Question 12.1: A parabolic semisegment OAB is bounded by the x axis, the y ......

To determine the coordinates \bar{x} and \bar{y} of the centroid C (Fig. 12-5), we will use Eqs. (12-3a) and (12-3b). We begin by selecting an element of area dA in the form of a thin vertical strip of width dx and height y. The area of this differential element is

\bar{x}=\frac{Q_y}{A}=\frac{\int{x\ dA}}{\int{dA}}\quad \quad \bar{y}=\frac{Q_x}{A}=\frac{\int{y\ dA}}{\int{dA}}                              (12-3a,b)

dA = ydx = h\left(1\ -\ \frac{x^2}{b^2}\right)dx                         (b)

Therefore, the area of the parabolic semisegment is

A = ∫ dA = \int_{0}^{b}{h\left(1\ -\ \frac{x^2}{b^2}\right)}=\frac{2bh}{3}                         (c)

Note that this area is 2/3 of the area of the surrounding rectangle.
The first moment of an element of area dA with respect to an axis is obtained by multiplying the area of the element by the distance from its centroid to the axis. Since the x and y coordinates of the centroid of the element shown in Fig. 12-5 are x and y/2, respectively, the first moments of the element with respect to the x and y axes are

Q_x=\int{\frac{y}{2}dA}=\int_{0}^{b}{\frac{h^2}{2}\left(1\ -\ \frac{x^2}{b^2}\right)^2\ dx}=\frac{4bh^2}{15}                (d)
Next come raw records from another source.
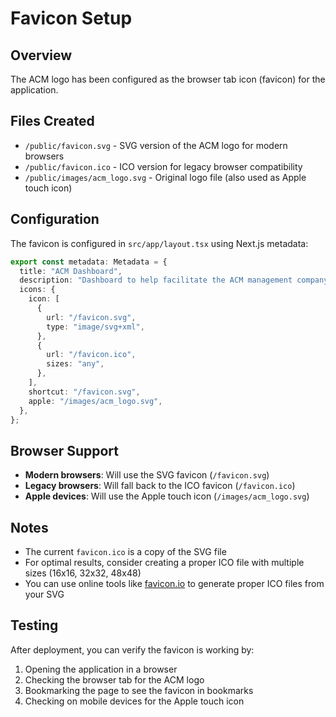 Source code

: # Favicon Setup

## Overview

The ACM logo has been configured as the browser tab icon (favicon) for the application.

## Files Created

- `/public/favicon.svg` - SVG version of the ACM logo for modern browsers
- `/public/favicon.ico` - ICO version for legacy browser compatibility
- `/public/images/acm_logo.svg` - Original logo file (also used as Apple touch icon)

## Configuration

The favicon is configured in `src/app/layout.tsx` using Next.js metadata:

```typescript
export const metadata: Metadata = {
  title: "ACM Dashboard",
  description: "Dashboard to help facilitate the ACM management company",
  icons: {
    icon: [
      {
        url: "/favicon.svg",
        type: "image/svg+xml",
      },
      {
        url: "/favicon.ico",
        sizes: "any",
      },
    ],
    shortcut: "/favicon.svg",
    apple: "/images/acm_logo.svg",
  },
};
```

## Browser Support

- **Modern browsers**: Will use the SVG favicon (`/favicon.svg`)
- **Legacy browsers**: Will fall back to the ICO favicon (`/favicon.ico`)
- **Apple devices**: Will use the Apple touch icon (`/images/acm_logo.svg`)

## Notes

- The current `favicon.ico` is a copy of the SVG file
- For optimal results, consider creating a proper ICO file with multiple sizes (16x16, 32x32, 48x48)
- You can use online tools like [favicon.io](https://favicon.io/) to generate proper ICO files from your SVG

## Testing

After deployment, you can verify the favicon is working by:

1. Opening the application in a browser
2. Checking the browser tab for the ACM logo
3. Bookmarking the page to see the favicon in bookmarks
4. Checking on mobile devices for the Apple touch icon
Q_y=\int{xdA}=\int_{0}^{b}{hx\left(1\ -\ \frac{x^2}{b^2}\right)\ dx}=\frac{b^2h}{4}                (e)

in which we have substituted for dA from Eq. (b).
We can now determine the coordinates of the centroid C:

\bar{x}=\frac{Q_y}{A}=\frac{3b}{8}\quad \quad \bar{y}=\frac{Q_x}{A}=\frac{2h}{5}                            (f,g)

These results agree with the formulas listed in Appendix D. Case 17.
Notes: The centroid C of the parabolic semisegment may also be located by taking the element of area dA as a horizontal strip of height dy and width

x=b\sqrt{1\ -\ \frac{y}{h}}                            (h)

This expression is obtained by solving Eq. (a) for x in terms of y.
Another possibility is to take the differential element as a rectangle of width dx and height dy. Then the expressions for A, Q_x, and Q_y are in the form of double integrals instead of single integrals.